CATEGORY: Tupelo Stories


HED: Survey will tell is clinic's scope needs expansion

By Marty Russell

Daily Journal

When the Free Clinic was established in Tupelo almost five years ago, it was predicted that as many as 11,000 Lee County residents would be eligible for its health services.

But after half a decade, only about 3,500 have taken advantage of the clinic's free offerings, meaning many more are out there who could benefit from the services, particularly young people.

For that reason, about 6,000 copies of a survey will be sent home with Tupelo and Lee County students to be filled out by the parents and returned in the next few weeks. The purpose is to determine if a need exists for expanded service by the clinic to children 17 years and younger in families of the working poor.

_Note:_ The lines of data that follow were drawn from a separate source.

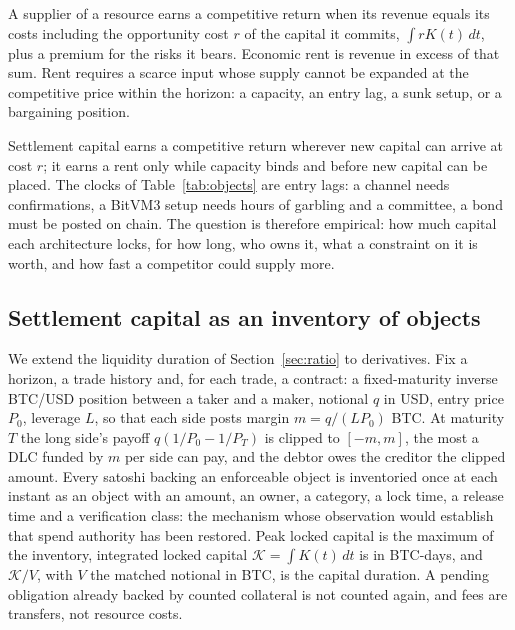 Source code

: \begin{definition}
A supplier of a resource earns a competitive return when its revenue equals its costs including the opportunity cost $r$ of the capital it commits, $\int r K(t)\,dt$, plus a premium for the risks it bears. Economic rent is revenue in excess of that sum. Rent requires a scarce input whose supply cannot be expanded at the competitive price within the horizon: a capacity, an entry lag, a sunk setup, or a bargaining position.
\end{definition}

Settlement capital earns a competitive return wherever new capital can arrive at cost $r$; it earns a rent only while capacity binds and before new capital can be placed. The clocks of Table~\ref{tab:objects} are entry lags: a channel needs confirmations, a BitVM3 setup needs hours of garbling and a committee, a bond must be posted on chain. The question is therefore empirical: how much capital each architecture locks, for how long, who owns it, what a constraint on it is worth, and how fast a competitor could supply more.

\subsection{Settlement capital as an inventory of objects}
\label{sec:rent-inventory}

We extend the liquidity duration of Section~\ref{sec:ratio} to derivatives. Fix a horizon, a trade history and, for each trade, a contract: a fixed-maturity inverse BTC/USD position between a taker and a maker, notional $q$ in USD, entry price $P_0$, leverage $L$, so that each side posts margin $m=q/(LP_0)$ BTC. At maturity $T$ the long side's payoff $q(1/P_0-1/P_T)$ is clipped to $[-m,m]$, the most a DLC funded by $m$ per side can pay, and the debtor owes the creditor the clipped amount. Every satoshi backing an enforceable object is inventoried once at each instant as an object with an amount, an owner, a category, a lock time, a release time and a verification class: the mechanism whose observation would establish that spend authority has been restored. Peak locked capital is the maximum of the inventory, integrated locked capital $\mathcal K=\int K(t)\,dt$ is in BTC-days, and $\mathcal K/V$, with $V$ the matched notional in BTC, is the capital duration. A pending obligation already backed by counted collateral is not counted again, and fees are transfers, not resource costs.


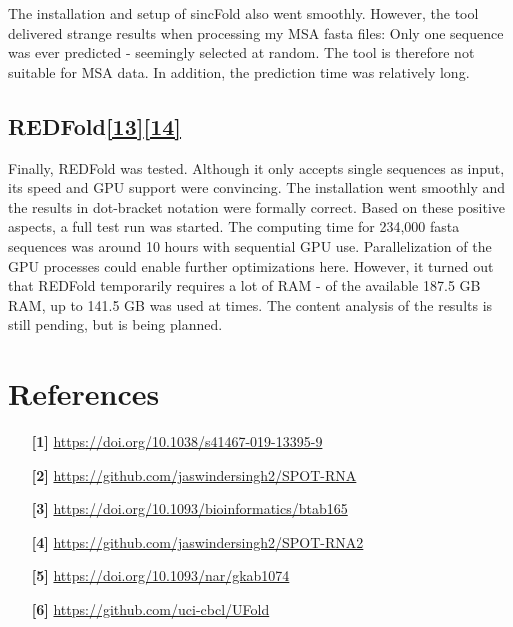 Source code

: \documentclass{article}
\begin{document}
\begin{large}
\begin{large}
\begin{large}
The installation and setup of sincFold also went smoothly. However, the tool delivered strange results when processing my MSA fasta files: Only one sequence was ever predicted - seemingly selected at random. The tool is therefore not suitable for MSA data. In addition, the prediction time was relatively long.

\subsection{{REDFold}\href{https://doi.org/10.1186/s12859-023-05238-8}{\textbf{[13]}}\href{https://github.com/aky3100/REDfold}{\textbf{[14]}}}

Finally, REDFold was tested. Although it only accepts single sequences as input, its speed and GPU support were convincing. The installation went smoothly and the results in dot-bracket notation were formally correct. Based on these positive aspects, a full test run was started. The computing time for 234,000 fasta sequences was around 10 hours with sequential GPU use. Parallelization of the GPU processes could enable further optimizations here. However, it turned out that REDFold temporarily requires a lot of RAM - of the available 187.5 GB RAM, up to 141.5 GB was used at times. The content analysis of the results is still pending, but is being planned.

\section{References}
\begin{itemize}
    \item[\textbf{[1]}] \url{https://doi.org/10.1038/s41467-019-13395-9} \par
    \item[\textbf{[2]}] \url{https://github.com/jaswindersingh2/SPOT-RNA} \par
    
    \item[\textbf{[3]}] \url{https://doi.org/10.1093/bioinformatics/btab165} \par
    \item[\textbf{[4]}] \url{https://github.com/jaswindersingh2/SPOT-RNA2} \par
    
    \item[\textbf{[5]}] \url{https://doi.org/10.1093/nar/gkab1074} \par
    \item[\textbf{[6]}] \url{https://github.com/uci-cbcl/UFold} \par
    

\end{itemize}
\end{large}
\end{large}
\end{large}
\end{document}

Working with a $10,000 grant from the American Academy of Pediatrics, the Free Clinic is studying whether it should expand service into other communities or expand service at its location in Tupelo and what the needs are in the community.

"We found three problems right off the bat," Dr. Ed Ivancic, a pediatrician who volunteers time at the Free Clinic, told members of the Lee County school board recently.

"The first is that kids don't get sick just on Tuesdays and Wednesdays when the clinic is open," Ivancic said. "And kids with chronic problems such as asthma need the consistent care of a physician, not a different physician each time they visit. ... There are often problems with transportation when the parents can't get off work or live in other places in Lee County."

Cindy Sparks, director of the clinic, said the current study, to be completed in late November, is part of a program sponsored by the American Academy of Pediatrics known as CATCH Kids, an acronym for Community Access to Child Health.

The impetus for the new project was a push by North Mississippi Health Services Foundation, which helps fund the clinic, to improve the health of youth under the age of 17.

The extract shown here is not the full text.